(Dataset records)
----------

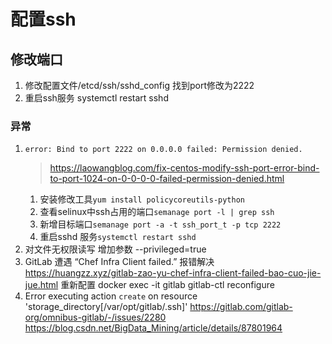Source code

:# 配置ssh
## 修改端口

1. 修改配置文件/etcd/ssh/sshd_config
    找到port修改为2222
2. 重启ssh服务
    systemctl restart sshd

### 异常
1. `error: Bind to port 2222 on 0.0.0.0 failed: Permission denied.`
    > https://laowangblog.com/fix-centos-modify-ssh-port-error-bind-to-port-1024-on-0-0-0-0-failed-permission-denied.html
    1. 安装修改工具`yum install policycoreutils-python`
    2. 查看selinux中ssh占用的端口`semanage port -l | grep ssh`
    3. 新增目标端口`semanage port -a -t ssh_port_t -p tcp 2222`
    4. 重启sshd 服务`systemctl restart sshd`
2. 对文件无权限读写
    增加参数 --privileged=true
3. GitLab 遭遇 “Chef Infra Client failed.” 报错解决
    https://huangzz.xyz/gitlab-zao-yu-chef-infra-client-failed-bao-cuo-jie-jue.html
    重新配置 docker exec -it gitlab gitlab-ctl reconfigure
4. Error executing action `create` on resource 'storage_directory[/var/opt/gitlab/.ssh]'
    https://gitlab.com/gitlab-org/omnibus-gitlab/-/issues/2280
    https://blog.csdn.net/BigData_Mining/article/details/87801964
    

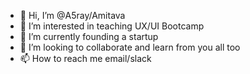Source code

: - 👋 Hi, I’m @A5ray/Amitava
- 👀 I’m interested in teaching UX/UI Bootcamp
- 🌱 I’m currently founding a startup
- 💞️ I’m looking to collaborate and learn from you all too
- 📫 How to reach me email/slack

<!---
A5ray/A5ray is a ✨ special ✨ repository because its `README.md` (this file) appears on your GitHub profile.
You can click the Preview link to take a look at your changes.
--->
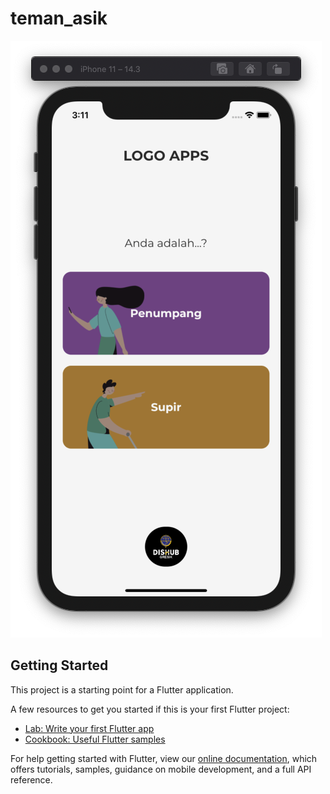 # teman_asik
![screenshot](https://raw.githubusercontent.com/AR-Code-Tech/Teman-Asik/main/assets/images/ss/Screen%20Shot%202021-04-05%20at%2003.11.28.png)

## Getting Started

This project is a starting point for a Flutter application.

A few resources to get you started if this is your first Flutter project:

- [Lab: Write your first Flutter app](https://flutter.dev/docs/get-started/codelab)
- [Cookbook: Useful Flutter samples](https://flutter.dev/docs/cookbook)

For help getting started with Flutter, view our
[online documentation](https://flutter.dev/docs), which offers tutorials,
samples, guidance on mobile development, and a full API reference.
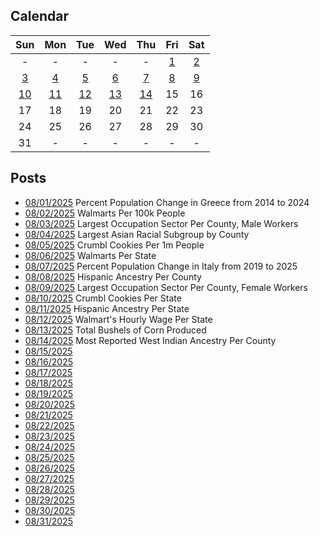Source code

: ## Calendar

|Sun|Mon|Tue|Wed|Thu|Fri|Sat|
|:-:|:-:|:-:|:-:|:-:|:-:|:-:|
|-|-|-|-|-|[1](../../projects/demography/Population_Change_Greece_2014-2024/)|[2](../../projects/stores/Walmart_Per_Capita/)|
|[3](../../projects/economics/Largest_Occupation_Sector_Per_County_Male/)|[4](../../projects/ethnicity/Largest_Asian_Subgroup_Per_County/)|[5](../../projects/restaurants/Crumbl_Cookies_Per_Capita/)|[6](../../projects/stores/Walmart_Per_State/)|[7](../../projects/demography/Population_Change_Italy_2019-2025/)|[8](../../projects/ethnicity/Hispanic_Ancestry_Per_County/)|[9](../../projects/economics/Largest_Occupation_Sector_Per_County_Female/)|
|[10](../../projects/restaurants/Crumbl_Cookies_Per_State/)|[11](../../projects/ethnicity/Hispanic_Ancestry_Per_State/)|[12](../../projects/stores/Walmart_Wage_Per_State/)|[13](../../projects/agriculture/Corn_Production_Per_State/)|[14](../../projects/ethnicity/West_Indian_Per_County/)|15|16|
|17|18|19|20|21|22|23|
|24|25|26|27|28|29|30|
|31|-|-|-|-|-|-|

## Posts

* [08/01/2025](../../projects/demography/Population_Change_Greece_2014-2024/) Percent Population Change in Greece from 2014 to 2024
* [08/02/2025](../../projects/stores/Walmart_Per_Capita/) Walmarts Per 100k People
* [08/03/2025](../../projects/economics/Largest_Occupation_Sector_Per_County_Male/) Largest Occupation Sector Per County, Male Workers
* [08/04/2025](../../projects/ethnicity/Largest_Asian_Subgroup_Per_County/) Largest Asian Racial Subgroup by County
* [08/05/2025](../../projects/restaurants/Crumbl_Cookies_Per_Capita/) Crumbl Cookies Per 1m People
* [08/06/2025](../../projects/stores/Walmart_Per_State/) Walmarts Per State
* [08/07/2025](../../projects/demography/Population_Change_Italy_2019-2025/) Percent Population Change in Italy from 2019 to 2025
* [08/08/2025](../../projects/ethnicity/Hispanic_Ancestry_Per_County/) Hispanic Ancestry Per County
* [08/09/2025](../../projects/economics/Largest_Occupation_Sector_Per_County_Female/) Largest Occupation Sector Per County, Female Workers
* [08/10/2025](../../projects/restaurants/Crumbl_Cookies_Per_State/) Crumbl Cookies Per State
* [08/11/2025](../../projects/ethnicity/Hispanic_Ancestry_Per_State/) Hispanic Ancestry Per State
* [08/12/2025](../../projects/stores/Walmart_Wage_Per_State/) Walmart's Hourly Wage Per State
* [08/13/2025](../../projects/agriculture/Corn_Production_Per_State/) Total Bushels of Corn Produced
* [08/14/2025](../../projects/ethnicity/West_Indian_Per_County/) Most Reported West Indian Ancestry Per County
* [08/15/2025]()
* [08/16/2025]()
* [08/17/2025]()
* [08/18/2025]()
* [08/19/2025]()
* [08/20/2025]()
* [08/21/2025]()
* [08/22/2025]()
* [08/23/2025]()
* [08/24/2025]()
* [08/25/2025]()
* [08/26/2025]()
* [08/27/2025]()
* [08/28/2025]()
* [08/29/2025]()
* [08/30/2025]()
* [08/31/2025]()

----------

▶ [What to work on] Pull every line with "Walmarts" from the records.

▶ [Your solution]
* [08/02/2025](../../projects/stores/Walmart_Per_Capita/) Walmarts Per 100k People
* [08/06/2025](../../projects/stores/Walmart_Per_State/) Walmarts Per State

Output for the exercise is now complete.